- **WHAT YOU NEED TO DO**
Search the data below for the string "itemKey". Extract every line that contains it.

Saved data entries:
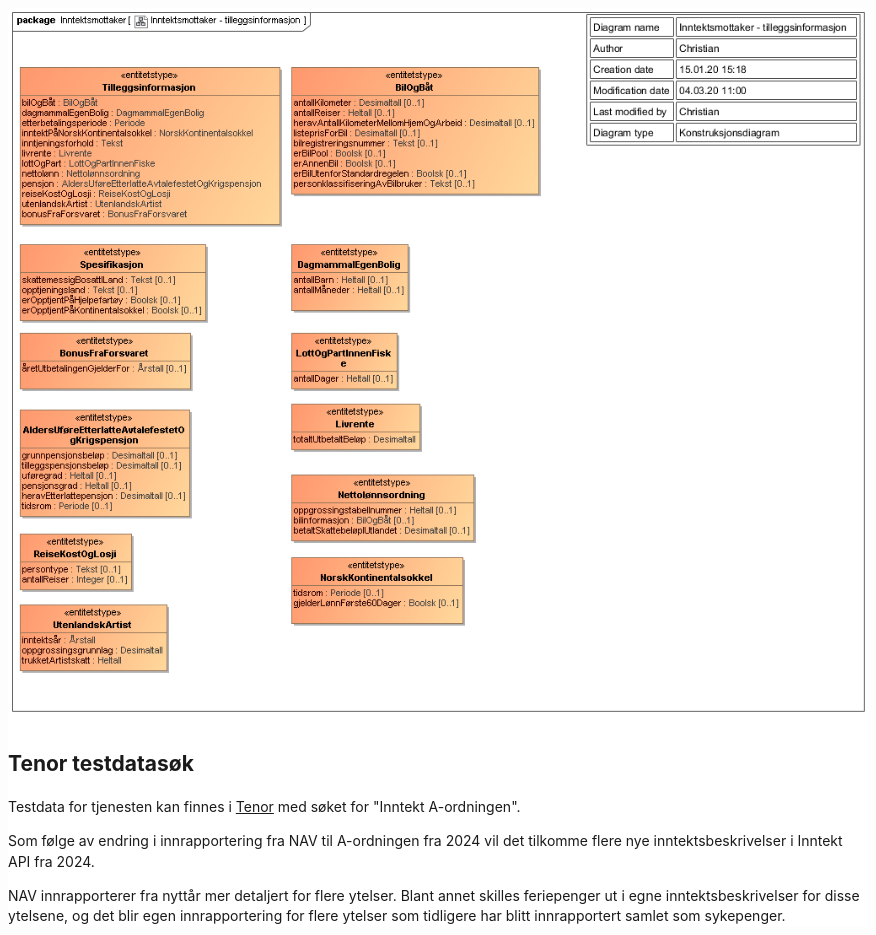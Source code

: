 [![Tilleggsinformasjon](../../static/download/inntektsmottaker/inntektsmottaker_tilleggsinformasjon.png)](../../static/download/inntektsmottaker/inntektsmottaker_tilleggsinformasjon.png)

</TabItem>
<TabItem headerText="Test" itemKey="itemKey-5">

## Tenor testdatasøk

Testdata for tjenesten kan finnes i [Tenor](../test/tenor.md) med søket for "Inntekt A-ordningen".

</TabItem>
</TabItem>
<TabItem headerText="Årsrevisjon" itemKey="itemKey-5">

Som følge av endring i innrapportering fra NAV til A-ordningen fra 2024 vil det tilkomme flere nye inntektsbeskrivelser i Inntekt API fra 2024.

NAV innrapporterer fra nyttår mer detaljert for flere ytelser. Blant annet skilles feriepenger ut i egne inntektsbeskrivelser for disse ytelsene, og det blir egen innrapportering for flere ytelser som tidligere har blitt innrapportert samlet som sykepenger.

- **SOLUTION FOR THIS PROBLEM**
<TabItem headerText="Test" itemKey="itemKey-5">
<TabItem headerText="Årsrevisjon" itemKey="itemKey-5">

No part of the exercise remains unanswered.